As these, sir, are our sentiments of this act, we, the freeholders and other inhabitants, legally assembled for this purpose, must enjoin it upon you, to comply with no measures or proposals for countenancing the same, or assisting in the execution of it, but by all lawful means, consistent with our allegiance to the King, and relation to Great Britain, to oppose the execution of it, till we can hear the success of the cries and petitions of America for relief.

We further recommend the most clear and explicit assertion and vindication of our rights and liberties to be entered on the public records, that the world may know, in the present and all future generations, that we have a clear knowledge and a just sense of them, and, with submission to Divine Providence, that we never can be slaves.

Nor can we think it advisable to agree to any steps for the protection of stamped papers or stamp-officers. Good and wholesome laws we have already for the preservation of the peace; and we apprehend there is no further danger of tumult and disorder, to which we have a well-grounded aversion; and that any extraordinary and expensive exertions would tend to exasperate the people and endanger the public tranquillity, rather than the contrary.
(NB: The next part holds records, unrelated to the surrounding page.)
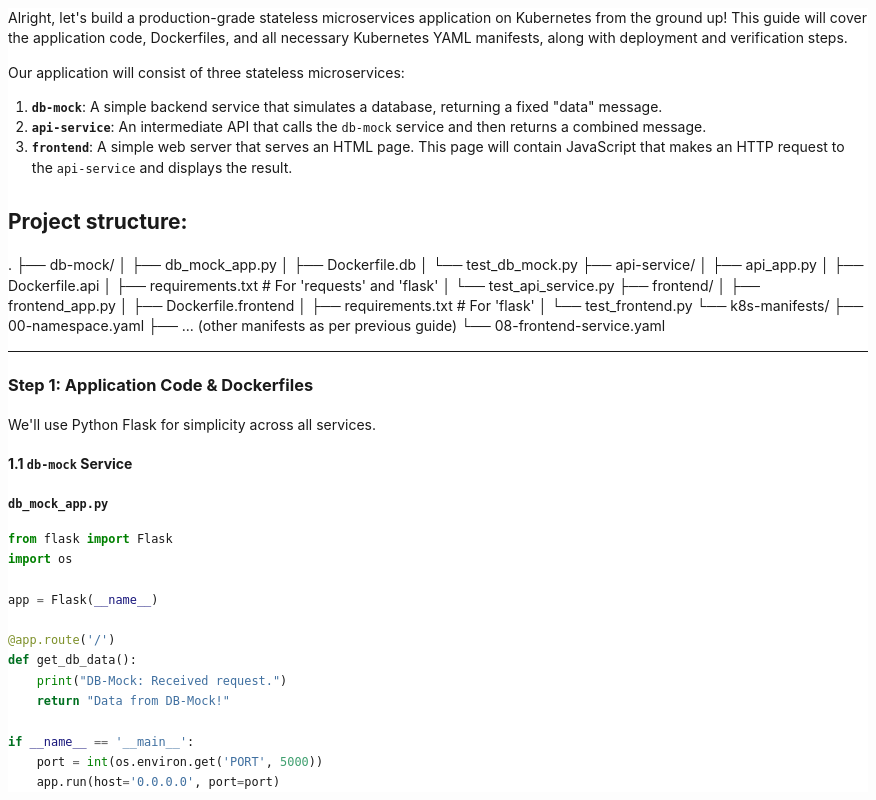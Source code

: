 Alright, let's build a production-grade stateless microservices application on Kubernetes from the ground up! This guide will cover the application code, Dockerfiles, and all necessary Kubernetes YAML manifests, along with deployment and verification steps.

Our application will consist of three stateless microservices:

1.  **`db-mock`**: A simple backend service that simulates a database, returning a fixed "data" message.
2.  **`api-service`**: An intermediate API that calls the `db-mock` service and then returns a combined message.
3.  **`frontend`**: A simple web server that serves an HTML page. This page will contain JavaScript that makes an HTTP request to the `api-service` and displays the result.

## Project structure:

.
├── db-mock/
│   ├── db_mock_app.py
│   ├── Dockerfile.db
│   └── test_db_mock.py
├── api-service/
│   ├── api_app.py
│   ├── Dockerfile.api
│   ├── requirements.txt # For 'requests' and 'flask'
│   └── test_api_service.py
├── frontend/
│   ├── frontend_app.py
│   ├── Dockerfile.frontend
│   ├── requirements.txt # For 'flask'
│   └── test_frontend.py
└── k8s-manifests/
    ├── 00-namespace.yaml
    ├── ... (other manifests as per previous guide)
    └── 08-frontend-service.yaml


---

### **Step 1: Application Code & Dockerfiles**

We'll use Python Flask for simplicity across all services.

#### 1.1 `db-mock` Service

**`db_mock_app.py`**
```python
from flask import Flask
import os

app = Flask(__name__)

@app.route('/')
def get_db_data():
    print("DB-Mock: Received request.")
    return "Data from DB-Mock!"

if __name__ == '__main__':
    port = int(os.environ.get('PORT', 5000))
    app.run(host='0.0.0.0', port=port)
```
Indeed, we cannot too often inculcate upon you our desires, that all extraordinary grants and expensive measures may, upon all occasions, as much as possible, be avoided. The public money of this country is the toil and labor of the people, who are under many uncommon difficulties and distresses at this time, so that all reasonable frugality ought to be observed. And we would recommend particularly, the strictest care and the utmost firmness to prevent all unconstitutional draughts upon the public treasury.

Samuel Niles, John Adams, Norton Quincy, James Penniman, John Hayward.